Whether Ms. Niles, her management team and the station’s board of trustees were paying adequate respect to WBGO’s legacy was at the heart of the conflict. “People who have a conception of what WBGO was in the ’70s and ’80s may need to rethink some of that in the 2020s,” said Tom Thomas, co-chief executive of the Station Resource Group, a national alliance of public radio stations.

WBGO, which has an annual budget of about $5 million, recently focused on expanding the station’s editorial content. Nate Chinen, a former jazz critic for The New York Times, was hired by Ms. Niles in 2017 to be the head writer.

“One thing I give Amy a lot of credit for is really insisting on an ideal that, in the 21st century, BGO needs to be considered and to consider itself a media organization rather than strictly a radio station,” Mr.

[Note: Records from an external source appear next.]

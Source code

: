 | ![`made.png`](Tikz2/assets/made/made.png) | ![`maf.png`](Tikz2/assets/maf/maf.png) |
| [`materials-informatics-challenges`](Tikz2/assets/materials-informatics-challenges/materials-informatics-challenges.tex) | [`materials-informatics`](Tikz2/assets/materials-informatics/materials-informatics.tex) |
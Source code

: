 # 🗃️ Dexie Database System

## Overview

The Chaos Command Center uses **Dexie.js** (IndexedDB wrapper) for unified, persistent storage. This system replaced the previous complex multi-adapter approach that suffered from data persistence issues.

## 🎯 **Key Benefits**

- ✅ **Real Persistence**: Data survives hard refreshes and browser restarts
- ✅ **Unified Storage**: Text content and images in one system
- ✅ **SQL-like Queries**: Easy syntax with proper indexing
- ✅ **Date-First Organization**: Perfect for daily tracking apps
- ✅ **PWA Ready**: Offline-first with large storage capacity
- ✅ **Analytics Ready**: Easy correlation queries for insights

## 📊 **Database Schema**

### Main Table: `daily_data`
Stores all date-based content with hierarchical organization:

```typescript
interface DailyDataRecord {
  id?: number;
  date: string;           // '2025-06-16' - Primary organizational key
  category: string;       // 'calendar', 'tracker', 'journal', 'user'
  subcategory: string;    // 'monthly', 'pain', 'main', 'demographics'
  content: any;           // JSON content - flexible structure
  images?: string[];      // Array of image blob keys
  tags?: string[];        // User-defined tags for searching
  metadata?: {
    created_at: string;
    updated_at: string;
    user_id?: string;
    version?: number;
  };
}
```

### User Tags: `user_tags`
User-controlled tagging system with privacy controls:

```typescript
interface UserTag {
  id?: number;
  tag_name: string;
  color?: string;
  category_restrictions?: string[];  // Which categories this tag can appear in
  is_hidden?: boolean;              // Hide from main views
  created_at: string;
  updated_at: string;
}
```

Chinen said.

The criticisms from the community, though, were less about the product and more about workplace culture and the role of the station in Newark.

In the op-ed from November, the community activist Ronald Glover raised concerns that the station’s board and management were elitist and disproportionately white.

He wrote that as a contributing member to the station, he was surprised not to be invited to WBGO’s 40th anniversary gala, which was held in New York City and not in Newark last year. “Is it because I am not a ‘high-end donor’?” he wrote, adding that he knew of several black WBGO staffers who either had not been invited or had been excluded because of the $1,200 ticket.

“The intentional exclusion of these employees is emblematic of deeper issues,” he wrote.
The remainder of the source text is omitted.